Another variant of the problem Liu fixed back in 2014 (commit
9e0af23764344f7f1b68e4eefbe7dc865018b63d).

> ---
>  fs/btrfs/async-thread.c | 56 ++++++++++++++++++++++++++++++++---------
>  1 file changed, 44 insertions(+), 12 deletions(-)
>
> diff --git a/fs/btrfs/async-thread.c b/fs/btrfs/async-thread.c
> index 122cb97c7909..b2bfde560331 100644
> --- a/fs/btrfs/async-thread.c
> +++ b/fs/btrfs/async-thread.c
> @@ -250,16 +250,17 @@ static inline void thresh_exec_hook(struct __btrfs_workqueue *wq)
>         }
>  }
>
> -static void run_ordered_work(struct __btrfs_workqueue *wq)
> +static void run_ordered_work(struct btrfs_work *self)
>  {
> +       struct __btrfs_workqueue *wq = self->wq;
>         struct list_head *list = &wq->ordered_list;
>         struct btrfs_work *work;
>         spinlock_t *lock = &wq->list_lock;
>         unsigned long flags;
> +       void *wtag;
> +       bool free_self = false;
>
>         while (1) {
> -               void *wtag;
> -
>                 spin_lock_irqsave(lock, flags);
>                 if (list_empty(list))
>                         break;
> @@ -285,16 +286,47 @@ static void run_ordered_work(struct __btrfs_workqueue *wq)
>                 list_del(&work->ordered_list);
>                 spin_unlock_irqrestore(lock, flags);
>
> -               /*
> -                * We don't want to call the ordered free functions with the
> -                * lock held though.

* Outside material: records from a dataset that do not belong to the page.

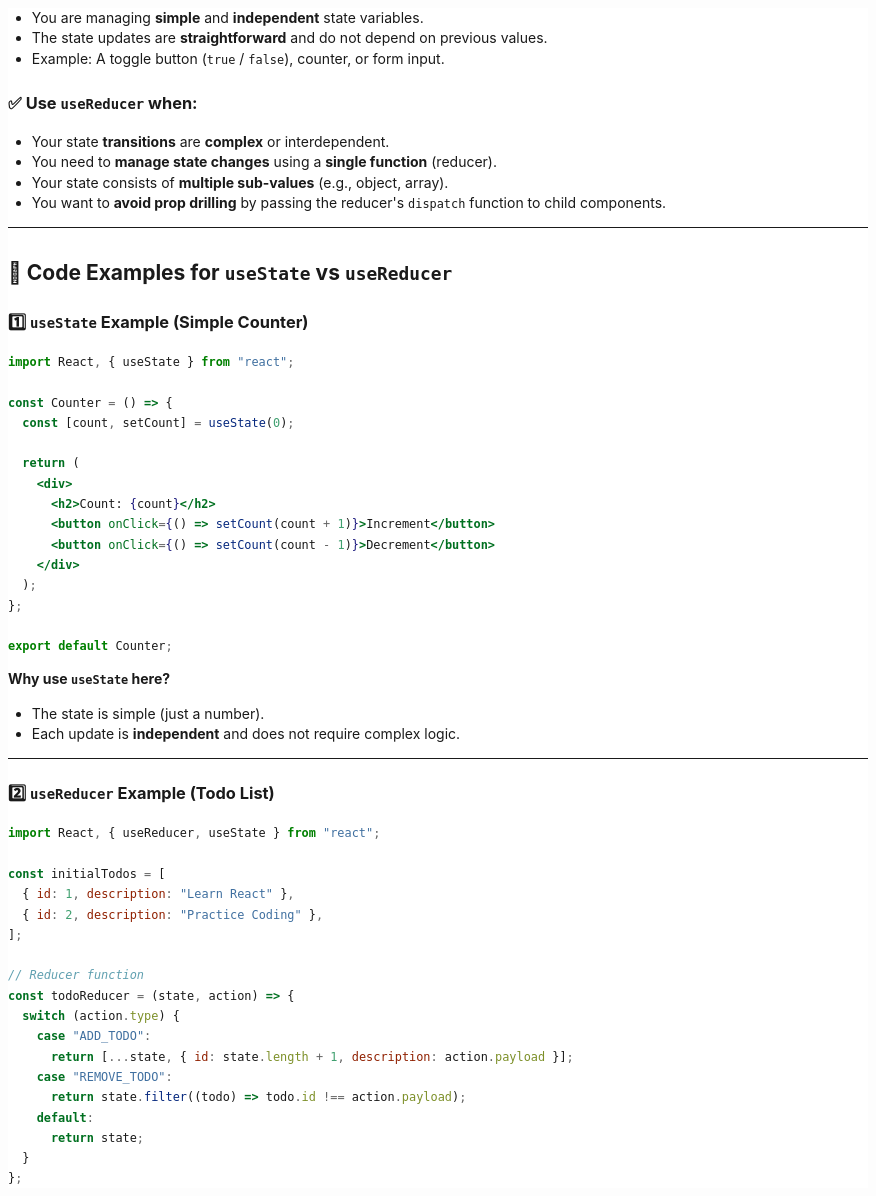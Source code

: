 - You are managing **simple** and **independent** state variables.
- The state updates are **straightforward** and do not depend on previous values.
- Example: A toggle button (`true` / `false`), counter, or form input.

### ✅ **Use `useReducer` when:**

- Your state **transitions** are **complex** or interdependent.
- You need to **manage state changes** using a **single function** (reducer).
- Your state consists of **multiple sub-values** (e.g., object, array).
- You want to **avoid prop drilling** by passing the reducer's `dispatch` function to child components.

---

## **📌 Code Examples for `useState` vs `useReducer`**

### **1️⃣ `useState` Example (Simple Counter)**

```jsx
import React, { useState } from "react";

const Counter = () => {
  const [count, setCount] = useState(0);

  return (
    <div>
      <h2>Count: {count}</h2>
      <button onClick={() => setCount(count + 1)}>Increment</button>
      <button onClick={() => setCount(count - 1)}>Decrement</button>
    </div>
  );
};

export default Counter;
```

**Why use `useState` here?**

- The state is simple (just a number).
- Each update is **independent** and does not require complex logic.

---

### **2️⃣ `useReducer` Example (Todo List)**

```jsx
import React, { useReducer, useState } from "react";

const initialTodos = [
  { id: 1, description: "Learn React" },
  { id: 2, description: "Practice Coding" },
];

// Reducer function
const todoReducer = (state, action) => {
  switch (action.type) {
    case "ADD_TODO":
      return [...state, { id: state.length + 1, description: action.payload }];
    case "REMOVE_TODO":
      return state.filter((todo) => todo.id !== action.payload);
    default:
      return state;
  }
};

```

Save the work as tag for the trace event,
> -                * because the callback could free the structure.
> -                */
> -               wtag = work;
> -               work->ordered_free(work);
> -               trace_btrfs_all_work_done(wq->fs_info, wtag);
> +               if (work == self) {
> +                       /*
> +                        * This is the work item that the worker is currently
> +                        * executing.
> +                        *
> +                        * The kernel workqueue code guarantees non-reentrancy
> +                        * of work items. I.e., if a work item with the same
> +                        * address and work function is queued twice, the second
> +                        * execution is blocked until the first one finishes. A
> +                        * work item may be freed and recycled with the same
> +                        * work function; the workqueue code assumes that the
> +                        * original work item cannot depend on the recycled work
> +                        * item in that case (see find_worker_executing_work()).
> +                        *
> +                        * Note that the work of one Btrfs filesystem may depend
> +                        * on the work of another Btrfs filesystem via, e.g., a
> +                        * loop device. Therefore, we must not allow the current
> +                        * work item to be recycled until we are really done,
> +                        * otherwise we break the above assumption and can
> +                        * deadlock.
> +                        */
> +                       free_self = true;
> +               } else {
> +                       /*
> +                        * We don't want to call the ordered free functions with
> +                        * the lock held though. Save the work as tag for the
> +                        * trace event, because the callback could free the
> +                        * structure.
> +                        */
> +                       wtag = work;
> +                       work->ordered_free(work);
> +                       trace_btrfs_all_work_done(wq->fs_info, wtag);
> +               }
>         }
>         spin_unlock_irqrestore(lock, flags);
> +
> +       if (free_self) {
> +               wtag = self;
> +               self->ordered_free(self);
> +               trace_btrfs_all_work_done(wq->fs_info, wtag);
> +       }
>  }
>
>  static void normal_work_helper(struct btrfs_work *work)
> @@ -322,7 +354,7 @@ static void normal_work_helper(struct btrfs_work *work)
>         work->func(work);
>         if (need_order) {
>                 set_bit(WORK_DONE_BIT, &work->flags);
> -               run_ordered_work(wq);
> +               run_ordered_work(work);
>         }
>         if (!need_order)
>                 trace_btrfs_all_work_done(wq->fs_info, wtag);
> --
> 2.22.0
>

-- 
Filipe David Manana,

“Whether you think you can, or you think you can't — you're right.”